Puisque les parlementaires ne toucheraient pas de rémunération additionnelle en contrepartie de leur présence au sein d’un tel comité, les dépenses seraient uniquement liées au soutien administratif. Selon le rapport de 2004 du Comité intérimaire de parlementaires sur la sécurité nationale, ces coûts seraient de l’ordre de 3 millions de dollars par année. Je crois que nous pouvons tous deux admettre que cette dépense serait justifiée à condition qu’elle permette de superviser comme il se doit nos agences de sécurité.
Troisièmement, je recommande de réglementer plus strictement la publicité gouvernementale. Certes, la publicité gouvernementale peut jouer un rôle utile. Au cours de l’épidémie de SRAS, le gouvernement du Canada a mené une vaste campagne de sensibilisation dans le but de renseigner les Canadiens au sujet de cette maladie et de proposer des mesures efficaces pour en éviter la propagation. La Commission canadienne du tourisme disposait autrefois d’un budget raisonnable afin de promouvoir le Canada comme destination touristique auprès des voyageurs potentiels, mais ce n’est plus le cas. Au cours des dernières années, la publicité du gouvernement du Canada est devenue nettement plus partisane et fournit très peu de renseignements utiles aux Canadiens.

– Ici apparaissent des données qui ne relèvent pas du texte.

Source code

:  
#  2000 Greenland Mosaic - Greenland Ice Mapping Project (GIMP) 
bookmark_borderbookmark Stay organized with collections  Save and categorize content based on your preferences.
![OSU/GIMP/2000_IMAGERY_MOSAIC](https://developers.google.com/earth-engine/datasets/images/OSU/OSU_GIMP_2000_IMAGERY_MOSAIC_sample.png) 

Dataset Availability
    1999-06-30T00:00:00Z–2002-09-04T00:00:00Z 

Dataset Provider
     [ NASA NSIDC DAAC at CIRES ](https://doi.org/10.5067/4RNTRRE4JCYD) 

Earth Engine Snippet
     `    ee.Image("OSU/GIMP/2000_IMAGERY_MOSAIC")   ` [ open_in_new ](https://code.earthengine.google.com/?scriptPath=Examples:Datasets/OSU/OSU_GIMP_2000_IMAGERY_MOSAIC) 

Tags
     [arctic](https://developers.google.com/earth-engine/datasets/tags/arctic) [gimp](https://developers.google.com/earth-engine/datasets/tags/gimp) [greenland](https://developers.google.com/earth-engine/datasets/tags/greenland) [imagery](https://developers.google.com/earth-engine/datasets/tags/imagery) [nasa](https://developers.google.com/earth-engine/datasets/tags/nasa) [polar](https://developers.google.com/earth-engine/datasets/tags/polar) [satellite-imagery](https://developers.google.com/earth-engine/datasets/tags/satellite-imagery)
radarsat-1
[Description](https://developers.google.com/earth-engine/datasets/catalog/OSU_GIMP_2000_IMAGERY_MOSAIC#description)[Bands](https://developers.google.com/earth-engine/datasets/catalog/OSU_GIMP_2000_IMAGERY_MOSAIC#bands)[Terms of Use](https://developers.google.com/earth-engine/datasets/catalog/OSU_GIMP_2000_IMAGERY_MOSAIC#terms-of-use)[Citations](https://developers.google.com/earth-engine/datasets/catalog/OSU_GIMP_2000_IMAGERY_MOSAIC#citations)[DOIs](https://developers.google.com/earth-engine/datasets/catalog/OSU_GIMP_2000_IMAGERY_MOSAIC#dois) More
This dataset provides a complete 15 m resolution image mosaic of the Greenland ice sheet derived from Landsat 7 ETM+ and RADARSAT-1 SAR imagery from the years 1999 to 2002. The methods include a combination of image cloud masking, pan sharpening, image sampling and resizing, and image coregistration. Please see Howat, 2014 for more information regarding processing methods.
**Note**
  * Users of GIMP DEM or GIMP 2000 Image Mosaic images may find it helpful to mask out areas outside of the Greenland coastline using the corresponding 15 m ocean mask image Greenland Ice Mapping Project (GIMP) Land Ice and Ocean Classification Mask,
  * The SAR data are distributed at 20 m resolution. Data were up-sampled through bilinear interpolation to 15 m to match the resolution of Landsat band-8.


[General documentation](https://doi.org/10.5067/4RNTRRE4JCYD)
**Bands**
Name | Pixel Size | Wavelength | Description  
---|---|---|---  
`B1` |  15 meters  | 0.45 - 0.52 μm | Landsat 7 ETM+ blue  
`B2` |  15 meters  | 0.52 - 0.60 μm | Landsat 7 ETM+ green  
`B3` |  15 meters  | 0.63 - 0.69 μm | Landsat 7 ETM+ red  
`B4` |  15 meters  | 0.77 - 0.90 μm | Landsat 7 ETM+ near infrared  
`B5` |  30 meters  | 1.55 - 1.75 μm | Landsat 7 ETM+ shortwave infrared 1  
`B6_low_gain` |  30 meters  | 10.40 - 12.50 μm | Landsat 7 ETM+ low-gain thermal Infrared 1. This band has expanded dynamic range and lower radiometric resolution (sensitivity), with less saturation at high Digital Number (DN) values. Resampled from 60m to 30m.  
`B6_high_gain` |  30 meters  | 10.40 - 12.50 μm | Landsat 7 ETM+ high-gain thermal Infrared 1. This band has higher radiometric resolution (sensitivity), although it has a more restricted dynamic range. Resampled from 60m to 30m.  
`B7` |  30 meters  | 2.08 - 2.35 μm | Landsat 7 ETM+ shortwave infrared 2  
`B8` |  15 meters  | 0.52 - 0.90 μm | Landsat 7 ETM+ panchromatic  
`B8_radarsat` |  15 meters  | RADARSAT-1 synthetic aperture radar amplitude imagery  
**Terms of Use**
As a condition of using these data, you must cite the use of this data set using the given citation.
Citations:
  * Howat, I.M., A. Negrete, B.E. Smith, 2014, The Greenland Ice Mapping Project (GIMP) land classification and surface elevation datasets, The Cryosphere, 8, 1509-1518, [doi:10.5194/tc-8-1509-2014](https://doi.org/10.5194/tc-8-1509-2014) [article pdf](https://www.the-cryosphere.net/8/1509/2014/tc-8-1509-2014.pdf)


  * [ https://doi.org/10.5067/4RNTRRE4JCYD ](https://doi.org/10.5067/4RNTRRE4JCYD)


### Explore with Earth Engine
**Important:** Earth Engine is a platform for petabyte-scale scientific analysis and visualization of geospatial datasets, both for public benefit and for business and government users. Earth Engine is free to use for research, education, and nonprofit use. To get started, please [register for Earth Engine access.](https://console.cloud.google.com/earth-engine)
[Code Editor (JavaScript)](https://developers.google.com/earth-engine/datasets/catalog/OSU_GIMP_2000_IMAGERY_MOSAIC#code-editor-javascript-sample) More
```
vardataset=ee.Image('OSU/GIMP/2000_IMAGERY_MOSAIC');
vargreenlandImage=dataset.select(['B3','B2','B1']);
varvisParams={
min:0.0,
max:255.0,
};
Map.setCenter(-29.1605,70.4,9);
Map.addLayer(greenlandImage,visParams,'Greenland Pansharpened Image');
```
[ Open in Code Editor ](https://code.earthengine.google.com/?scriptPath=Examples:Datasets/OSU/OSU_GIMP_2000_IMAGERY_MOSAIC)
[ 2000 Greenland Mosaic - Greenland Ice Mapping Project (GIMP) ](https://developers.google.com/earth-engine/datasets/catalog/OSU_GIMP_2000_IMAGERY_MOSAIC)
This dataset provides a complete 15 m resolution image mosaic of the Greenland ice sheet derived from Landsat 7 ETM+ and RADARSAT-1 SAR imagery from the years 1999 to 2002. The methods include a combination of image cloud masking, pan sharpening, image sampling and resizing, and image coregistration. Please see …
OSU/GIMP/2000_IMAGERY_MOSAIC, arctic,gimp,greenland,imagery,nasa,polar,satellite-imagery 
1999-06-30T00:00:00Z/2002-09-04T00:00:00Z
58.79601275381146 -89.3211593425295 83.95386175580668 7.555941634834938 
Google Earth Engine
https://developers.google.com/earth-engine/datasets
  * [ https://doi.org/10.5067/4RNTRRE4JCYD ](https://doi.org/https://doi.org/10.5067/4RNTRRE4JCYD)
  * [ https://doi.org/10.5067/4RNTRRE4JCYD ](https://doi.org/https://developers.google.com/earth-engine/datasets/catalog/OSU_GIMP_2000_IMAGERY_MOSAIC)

Comme on a pu le lire récemment dans le National Post, les toutes dernières annonces du gouvernement du Canada sont presque impossibles à distinguer de celles du Parti conservateur du Canada. Cette utilisation des fonds publics est carrément inappropriée, en plus d’être inacceptable pour les contribuables canadiens.
Mon collègue le député d’Ottawa Sud, David McGuinty, a déposé à la Chambre le projet de loi C 544, qui garantirait le caractère approprié de la publicité. Je vous invite vivement à profiter du prochain budget pour mettre en œuvre ce projet de loi. L’interdiction de la publicité partisane ruineuse permettrait d’économiser des dizaines de millions de dollars chaque année.
Enfin, les Canadiens ont clairement dit qu’ils ne veulent plus de projets de loi budgétaires d’ensemble antidémocratiques. Il est donc primordial d’assurer la transparence financière du budget de 2015 et de toutes les mesures législatives portant sur les dépenses gouvernementales. Je propose donc un contrôle parlementaire plus rigoureux des finances publiques, ce qui inclut notamment une échéance annuelle pour la présentation du budget; la cohérence comptable entre les budgets des dépenses et les Comptes publics; un système de vote plus clair sur les budgets des dépenses; la présentation d’une analyse de coûts pour accompagner tout projet de loi du gouvernement; et l’obligation de soumettre les plans d’emprunt du gouvernement à l’approbation préalable du Parlement. Les Canadiens réclament – et méritent – de savoir comment l’argent de leurs impôts est dépensé.
Ces propositions rendront le gouvernement plus efficace et plus transparent pour tous les Canadiens. J’espère que vous leur accorderez pleine considération à mesure que vous parachèverez le budget fédéral de 2015.